In the recent research published in Science Advances, researchers went on to see whether Dali and Edison were right. They recruited over 100 people, some being easy sleepers. The researchers gave them a math problem to solve, which required them to convert strings consisting of eight digits into new strings of seven digits. This conversion was to be made using some specific rules stepwise. The volunteers were kept in the dark about a secret easier way to get the solution with a hidden rule.

Those volunteers that couldn't find the trick to solve the problem after giving it a try 30 times were asked to have a break of 20 minutes. The volunteers were asked to rest in a chair in a dark room during the break while their eyes were closed. Each of the volunteers had a plastic bottle in their hands. The researchers recorded the participants' brain activity with the help of EEG (Electroencephalography). The EEG helmets measure the electrical waves emanated by the neural cells.

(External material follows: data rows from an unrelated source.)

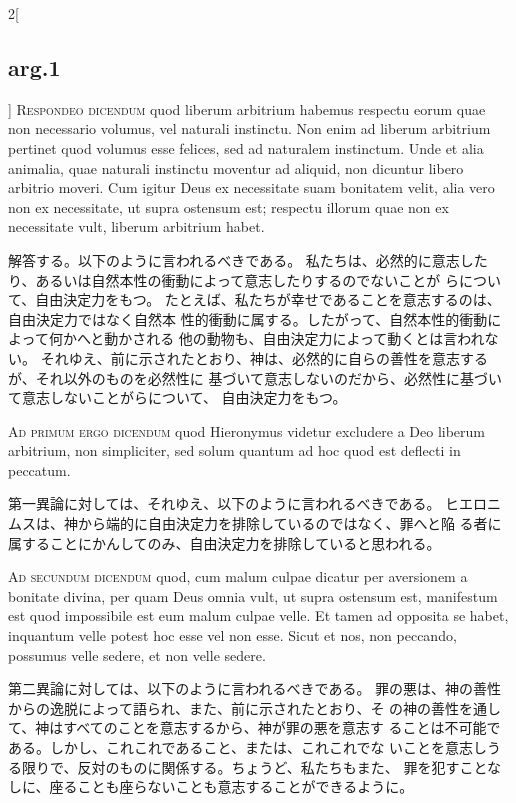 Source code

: \documentclass[paper=a4paper,fontsize=10pt,jafontsize=9pt,titlepage]{jlreq}
\begin{document}
\begin{paracol}{2}[\subsection{arg.1}]
{\scshape Respondeo dicendum} quod liberum arbitrium
habemus respectu eorum quae non necessario volumus, vel naturali
instinctu. Non enim ad liberum arbitrium pertinet quod volumus esse
felices, sed ad naturalem instinctum. Unde et alia animalia, quae
naturali instinctu moventur ad aliquid, non dicuntur libero arbitrio
moveri. Cum igitur Deus ex necessitate suam bonitatem velit, alia vero
non ex necessitate, ut supra ostensum est; respectu illorum quae non ex
necessitate vult, liberum arbitrium habet.

\switchcolumn

解答する。以下のように言われるべきである。
私たちは、必然的に意志したり、あるいは自然本性の衝動によって意志したりするのでないことが
 らについて、自由決定力をもつ。
たとえば、私たちが幸せであることを意志するのは、自由決定力ではなく自然本
 性的衝動に属する。したがって、自然本性的衝動によって何かへと動かされる
 他の動物も、自由決定力によって動くとは言われない。
それゆえ、前に示されたとおり、神は、必然的に自らの善性を意志するが、それ以外のものを必然性に
 基づいて意志しないのだから、必然性に基づいて意志しないことがらについて、
 自由決定力をもつ。

\switchcolumn*[\subsection{ad.1}]


{\scshape Ad primum ergo dicendum} quod Hieronymus
videtur excludere a Deo liberum arbitrium, non simpliciter, sed solum
quantum ad hoc quod est deflecti in peccatum.

\switchcolumn

第一異論に対しては、それゆえ、以下のように言われるべきである。
ヒエロニムスは、神から端的に自由決定力を排除しているのではなく、罪へと陥
 る者に属することにかんしてのみ、自由決定力を排除していると思われる。

\switchcolumn*[\subsection{ad.2}]


{\scshape Ad secundum dicendum} quod, cum malum culpae
dicatur per aversionem a bonitate divina, per quam Deus omnia vult, ut
supra ostensum est, manifestum est quod impossibile est eum malum culpae
velle. Et tamen ad opposita se habet, inquantum velle potest hoc esse
vel non esse. Sicut et nos, non peccando, possumus velle sedere, et non
velle sedere.

\switchcolumn

第二異論に対しては、以下のように言われるべきである。
罪の悪は、神の善性からの逸脱によって語られ、また、前に示されたとおり、そ
 の神の善性を通して、神はすべてのことを意志するから、神が罪の悪を意志す
 ることは不可能である。しかし、これこれであること、または、これこれでな
 いことを意志しうる限りで、反対のものに関係する。ちょうど、私たちもまた、
 罪を犯すことなしに、座ることも座らないことも意志することができるように。

\end{paracol}
\newpage
\end{document}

The participants were also asked to say what was in their minds when the bottle in their hands fell.

The participants who napped reported having various visions like dancing numbers, geometrical shapes or the Roman Colosseum or even a hospital room with a horse. After the break, the participants were asked to get back to solving the math problem.

The researchers reported that they could not see any correlation between the content of the participants' visions and their performance on solving the math task. However, looking at the EEG recording representing the brain activity, the researchers found that those who napped and were interrupted at the moment of falling asleep were three times better at finding the solution to the math problems than those who remained awake. Precisely, 20 out of 24 of those napped had the key to solve the problem, whereas only 15 out of 59 who remained awake could find the solution.

The researchers also found that the creative effect could be seen among those who spent as little as 15 seconds in their first sleep stage.

"Our findings suggest there is a creative sweet spot during sleep onset. It is a small window which can disappear if you wake up too early or sleep too deep," commented author Delphine Oudiette, a sleep researcher at the Paris Brain Institute and one of the authors of the research publication.

However, the research found that the eureka moment of finding the key did not come right after waking. People took an average of 94 trials after the nap.

"It is not like you can take a power nap and wake up with a solution right away," Oudiette said in the statement.

Sleep researchers believe that the study can open up new avenues in the realm of sleep research especially linked with brain activity and creativity.